[Records for processing Boundary: Start]

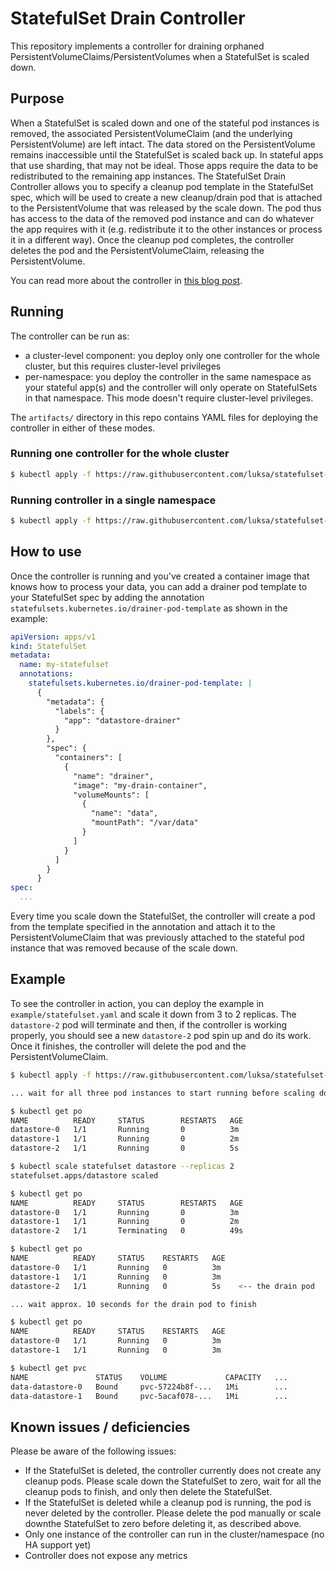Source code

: # StatefulSet Drain Controller

This repository implements a controller for draining orphaned PersistentVolumeClaims/PersistentVolumes
when a StatefulSet is scaled down.


## Purpose

When a StatefulSet is scaled down and one of the stateful pod instances is removed, the associated 
PersistentVolumeClaim (and the underlying PersistentVolume) are left intact. The data stored on 
the PersistentVolume remains inaccessible until the StatefulSet is scaled back up. In stateful 
apps that use sharding, that may not be ideal. Those apps require the data to be redistributed to
the remaining app instances. The StatefulSet Drain Controller allows you to specify a cleanup
pod template in the StatefulSet spec, which will be used to create a new cleanup/drain pod that
is attached to the PersistentVolume that was released by the scale down. The pod thus has access
to the data of the removed pod instance and can do whatever the app requires with it (e.g. 
redistribute it to the other instances or process it in a different way). Once the cleanup pod
completes, the controller deletes the pod and the PersistentVolumeClaim, releasing the 
PersistentVolume.

You can read more about the controller in [this blog post](https://medium.com/@marko.luksa/graceful-scaledown-of-stateful-apps-in-kubernetes-2205fc556ba9).

## Running
The controller can be run as:
- a cluster-level component:  you deploy only one controller for the whole cluster, but this 
  requires cluster-level privileges
- per-namespace: you deploy the controller in the same namespace as your stateful app(s) and the 
  controller will only operate on StatefulSets in that namespace. This mode doesn't require 
  cluster-level privileges.

The `artifacts/` directory in this repo contains YAML files for deploying the controller in either
of these modes.

### Running one controller for the whole cluster
```bash
$ kubectl apply -f https://raw.githubusercontent.com/luksa/statefulset-drain-controller/master/artifacts/cluster-scoped.yaml
```

### Running controller in a single namespace
```bash
$ kubectl apply -f https://raw.githubusercontent.com/luksa/statefulset-drain-controller/master/artifacts/per-namespace.yaml
```

## How to use
Once the controller is running and you've created a container image that knows how to process 
your data, you can add a drainer pod template to your StatefulSet spec by adding the annotation 
`statefulsets.kubernetes.io/drainer-pod-template` as shown in the example:

```yaml
apiVersion: apps/v1
kind: StatefulSet
metadata:
  name: my-statefulset
  annotations:
    statefulsets.kubernetes.io/drainer-pod-template: |
      {
        "metadata": {
          "labels": {
            "app": "datastore-drainer"
          }
        },
        "spec": {
          "containers": [
            {
              "name": "drainer",
              "image": "my-drain-container",
              "volumeMounts": [
                {
                  "name": "data",
                  "mountPath": "/var/data"
                }
              ]
            }
          ]
        }
      }
spec:
  ...
```

Every time you scale down the StatefulSet, the controller will create a pod from the template
specified in the annotation and attach it to the PersistentVolumeClaim that was previously 
attached to the stateful pod instance that was removed because of the scale down. 


## Example

To see the controller in action, you can deploy the example in `example/statefulset.yaml` and scale 
it down from 3 to 2 replicas. The `datastore-2` pod will terminate and then, if the controller is
working properly, you should see a new `datastore-2` pod spin up and do its work. Once it finishes,
the controller will delete the pod and the PersistentVolumeClaim.

```bash
$ kubectl apply -f https://raw.githubusercontent.com/luksa/statefulset-drain-controller/master/example/statefulset.yaml

... wait for all three pod instances to start running before scaling down

$ kubectl get po
NAME          READY     STATUS        RESTARTS   AGE
datastore-0   1/1       Running       0          3m
datastore-1   1/1       Running       0          2m
datastore-2   1/1       Running       0          5s

$ kubectl scale statefulset datastore --replicas 2
statefulset.apps/datastore scaled

$ kubectl get po
NAME          READY     STATUS        RESTARTS   AGE
datastore-0   1/1       Running       0          3m
datastore-1   1/1       Running       0          2m
datastore-2   1/1       Terminating   0          49s

$ kubectl get po
NAME          READY     STATUS    RESTARTS   AGE
datastore-0   1/1       Running   0          3m
datastore-1   1/1       Running   0          3m
datastore-2   1/1       Running   0          5s    <-- the drain pod

... wait approx. 10 seconds for the drain pod to finish

$ kubectl get po
NAME          READY     STATUS    RESTARTS   AGE
datastore-0   1/1       Running   0          3m
datastore-1   1/1       Running   0          3m

$ kubectl get pvc
NAME               STATUS    VOLUME             CAPACITY   ...
data-datastore-0   Bound     pvc-57224b8f-...   1Mi        ...
data-datastore-1   Bound     pvc-5acaf078-...   1Mi        ...
```


## Known issues / deficiencies

Please be aware of the following issues:
- If the StatefulSet is deleted, the controller currently does not create any cleanup pods. Please scale down the StatefulSet to zero, wait for all the cleanup pods to finish, and only then delete the StatefulSet.  
- If the StatefulSet is deleted while a cleanup pod is running, the pod is never deleted by the controller. Please delete the pod manually or scale downthe StatefulSet to zero before deleting it, as described above.
- Only one instance of the controller can run in the cluster/namespace (no HA support yet)
- Controller does not expose any metrics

[Records for processing Boundary: End]

Description of the task:
From the entries, report every line in which the string "level" occurs.

Final answer:
- a cluster-level component:  you deploy only one controller for the whole cluster, but this 
  requires cluster-level privileges
  cluster-level privileges.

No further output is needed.